⟨
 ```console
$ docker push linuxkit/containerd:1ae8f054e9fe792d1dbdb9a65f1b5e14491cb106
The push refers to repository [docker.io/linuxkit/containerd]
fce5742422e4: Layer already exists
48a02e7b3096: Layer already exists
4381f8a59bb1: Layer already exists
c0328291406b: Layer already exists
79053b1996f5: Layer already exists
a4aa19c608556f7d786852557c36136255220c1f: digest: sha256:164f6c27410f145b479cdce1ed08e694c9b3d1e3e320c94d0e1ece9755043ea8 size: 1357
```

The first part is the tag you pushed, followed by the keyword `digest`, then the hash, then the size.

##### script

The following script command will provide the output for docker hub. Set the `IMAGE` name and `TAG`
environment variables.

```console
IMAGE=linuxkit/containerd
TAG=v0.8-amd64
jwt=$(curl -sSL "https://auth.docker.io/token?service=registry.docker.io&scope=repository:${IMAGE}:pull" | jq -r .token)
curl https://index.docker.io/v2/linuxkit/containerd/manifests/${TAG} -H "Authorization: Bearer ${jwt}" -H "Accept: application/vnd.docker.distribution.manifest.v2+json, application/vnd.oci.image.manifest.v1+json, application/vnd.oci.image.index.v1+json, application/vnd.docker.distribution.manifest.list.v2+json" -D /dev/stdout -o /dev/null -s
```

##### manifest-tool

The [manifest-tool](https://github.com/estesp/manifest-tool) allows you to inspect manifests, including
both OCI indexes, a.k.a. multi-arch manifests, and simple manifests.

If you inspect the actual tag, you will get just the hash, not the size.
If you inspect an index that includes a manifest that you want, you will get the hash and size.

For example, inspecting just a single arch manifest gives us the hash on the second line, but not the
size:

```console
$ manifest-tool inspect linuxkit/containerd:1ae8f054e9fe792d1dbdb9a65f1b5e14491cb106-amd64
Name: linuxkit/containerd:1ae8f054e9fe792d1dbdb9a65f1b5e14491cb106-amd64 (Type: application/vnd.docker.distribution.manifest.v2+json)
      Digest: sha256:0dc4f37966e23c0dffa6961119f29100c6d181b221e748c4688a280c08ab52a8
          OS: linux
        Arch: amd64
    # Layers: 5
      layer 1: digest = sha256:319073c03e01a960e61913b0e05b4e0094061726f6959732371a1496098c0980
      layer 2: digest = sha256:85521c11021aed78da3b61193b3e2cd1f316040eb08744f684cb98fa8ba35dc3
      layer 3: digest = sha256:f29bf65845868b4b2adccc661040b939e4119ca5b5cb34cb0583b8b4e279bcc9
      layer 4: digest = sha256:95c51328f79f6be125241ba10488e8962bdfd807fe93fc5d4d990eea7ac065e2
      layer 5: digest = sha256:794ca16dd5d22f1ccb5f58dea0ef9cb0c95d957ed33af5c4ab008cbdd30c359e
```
⟩
⟨
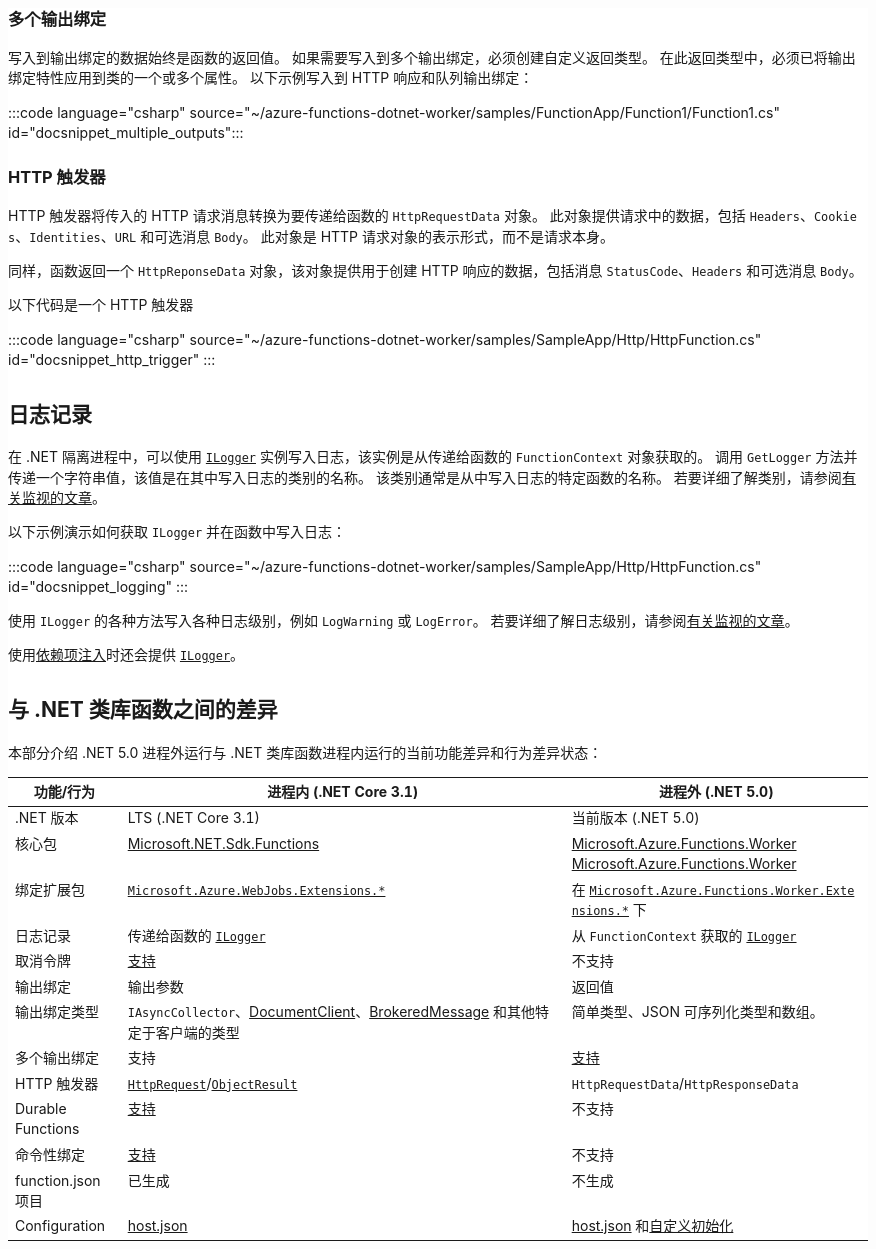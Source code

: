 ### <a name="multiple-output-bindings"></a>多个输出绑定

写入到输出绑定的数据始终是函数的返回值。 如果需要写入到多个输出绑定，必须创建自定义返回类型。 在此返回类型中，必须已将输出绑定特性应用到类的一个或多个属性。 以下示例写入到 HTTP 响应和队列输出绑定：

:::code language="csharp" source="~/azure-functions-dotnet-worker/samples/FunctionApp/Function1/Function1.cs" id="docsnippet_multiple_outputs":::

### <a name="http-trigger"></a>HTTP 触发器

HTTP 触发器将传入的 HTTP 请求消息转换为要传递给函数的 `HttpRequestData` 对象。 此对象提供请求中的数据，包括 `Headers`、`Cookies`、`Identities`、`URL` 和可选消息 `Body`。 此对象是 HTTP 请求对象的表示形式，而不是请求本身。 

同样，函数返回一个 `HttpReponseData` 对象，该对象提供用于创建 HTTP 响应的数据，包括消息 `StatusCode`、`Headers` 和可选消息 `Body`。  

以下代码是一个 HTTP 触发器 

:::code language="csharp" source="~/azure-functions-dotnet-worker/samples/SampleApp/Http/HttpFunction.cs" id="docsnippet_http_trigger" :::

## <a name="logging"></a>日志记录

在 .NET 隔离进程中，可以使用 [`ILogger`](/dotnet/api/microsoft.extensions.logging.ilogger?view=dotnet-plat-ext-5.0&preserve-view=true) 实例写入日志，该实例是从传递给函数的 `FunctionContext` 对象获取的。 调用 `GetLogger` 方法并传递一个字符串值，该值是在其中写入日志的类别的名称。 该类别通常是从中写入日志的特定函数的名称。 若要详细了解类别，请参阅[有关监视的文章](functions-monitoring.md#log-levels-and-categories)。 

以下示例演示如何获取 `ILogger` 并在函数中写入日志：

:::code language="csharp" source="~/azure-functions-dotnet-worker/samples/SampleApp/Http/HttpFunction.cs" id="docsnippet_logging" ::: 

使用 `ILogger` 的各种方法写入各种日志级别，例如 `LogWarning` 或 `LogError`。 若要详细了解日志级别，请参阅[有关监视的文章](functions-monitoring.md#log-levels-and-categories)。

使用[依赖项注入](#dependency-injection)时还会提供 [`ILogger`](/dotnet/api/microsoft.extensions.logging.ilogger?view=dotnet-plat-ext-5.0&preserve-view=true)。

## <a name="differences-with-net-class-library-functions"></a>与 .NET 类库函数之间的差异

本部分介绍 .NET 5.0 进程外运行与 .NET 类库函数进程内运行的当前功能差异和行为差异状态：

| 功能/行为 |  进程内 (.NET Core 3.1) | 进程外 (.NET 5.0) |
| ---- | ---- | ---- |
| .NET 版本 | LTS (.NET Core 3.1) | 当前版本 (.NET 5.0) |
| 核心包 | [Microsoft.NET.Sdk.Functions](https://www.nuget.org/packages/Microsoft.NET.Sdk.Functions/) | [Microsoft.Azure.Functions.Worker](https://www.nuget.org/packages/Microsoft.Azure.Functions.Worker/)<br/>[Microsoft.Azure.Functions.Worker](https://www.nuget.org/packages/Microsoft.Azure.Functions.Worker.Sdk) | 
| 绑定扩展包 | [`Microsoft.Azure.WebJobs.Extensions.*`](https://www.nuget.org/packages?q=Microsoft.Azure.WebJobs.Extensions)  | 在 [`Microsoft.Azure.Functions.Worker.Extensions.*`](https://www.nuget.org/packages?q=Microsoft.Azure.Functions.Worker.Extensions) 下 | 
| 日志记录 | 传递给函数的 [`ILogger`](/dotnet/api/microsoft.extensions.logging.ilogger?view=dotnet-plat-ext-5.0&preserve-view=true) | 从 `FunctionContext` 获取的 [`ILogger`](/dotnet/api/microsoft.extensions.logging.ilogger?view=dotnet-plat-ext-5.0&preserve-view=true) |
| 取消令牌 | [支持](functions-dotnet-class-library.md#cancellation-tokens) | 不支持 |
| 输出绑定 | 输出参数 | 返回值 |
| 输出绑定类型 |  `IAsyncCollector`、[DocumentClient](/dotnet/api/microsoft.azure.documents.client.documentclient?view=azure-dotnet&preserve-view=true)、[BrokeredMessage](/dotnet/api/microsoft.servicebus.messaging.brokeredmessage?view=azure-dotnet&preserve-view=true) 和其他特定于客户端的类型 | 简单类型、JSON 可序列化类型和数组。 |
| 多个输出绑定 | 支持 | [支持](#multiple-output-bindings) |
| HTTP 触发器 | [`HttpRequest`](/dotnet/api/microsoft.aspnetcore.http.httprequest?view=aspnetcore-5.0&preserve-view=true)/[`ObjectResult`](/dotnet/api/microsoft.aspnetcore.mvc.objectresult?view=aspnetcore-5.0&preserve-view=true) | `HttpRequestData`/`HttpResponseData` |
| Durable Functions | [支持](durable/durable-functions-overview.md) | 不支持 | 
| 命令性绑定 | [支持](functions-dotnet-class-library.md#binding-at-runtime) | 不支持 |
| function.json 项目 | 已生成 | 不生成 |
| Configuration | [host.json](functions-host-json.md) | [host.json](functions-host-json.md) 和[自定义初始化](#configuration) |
⟩
⟨
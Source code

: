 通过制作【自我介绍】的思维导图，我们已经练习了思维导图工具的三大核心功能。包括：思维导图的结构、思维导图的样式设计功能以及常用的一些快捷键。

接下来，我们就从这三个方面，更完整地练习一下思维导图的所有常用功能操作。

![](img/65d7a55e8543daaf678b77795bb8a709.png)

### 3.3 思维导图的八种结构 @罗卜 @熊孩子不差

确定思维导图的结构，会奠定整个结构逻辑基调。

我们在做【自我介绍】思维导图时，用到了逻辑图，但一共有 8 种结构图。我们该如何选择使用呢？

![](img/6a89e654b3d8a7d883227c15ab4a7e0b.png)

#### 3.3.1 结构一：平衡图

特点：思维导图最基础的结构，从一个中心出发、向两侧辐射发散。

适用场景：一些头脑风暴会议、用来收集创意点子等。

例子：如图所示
⟩
[TASK INSTRUCTIONS]
Your task for the entries above: copy exactly the span starting with the line with "使用[依赖项注入](#dep" and going on through the line with "进程外 (.NET 5.0) |", both lines included, and nothing else.

[YOUR SOLUTION]
使用[依赖项注入](#dependency-injection)时还会提供 [`ILogger`](/dotnet/api/microsoft.extensions.logging.ilogger?view=dotnet-plat-ext-5.0&preserve-view=true)。

## <a name="differences-with-net-class-library-functions"></a>与 .NET 类库函数之间的差异

本部分介绍 .NET 5.0 进程外运行与 .NET 类库函数进程内运行的当前功能差异和行为差异状态：

| 功能/行为 |  进程内 (.NET Core 3.1) | 进程外 (.NET 5.0) |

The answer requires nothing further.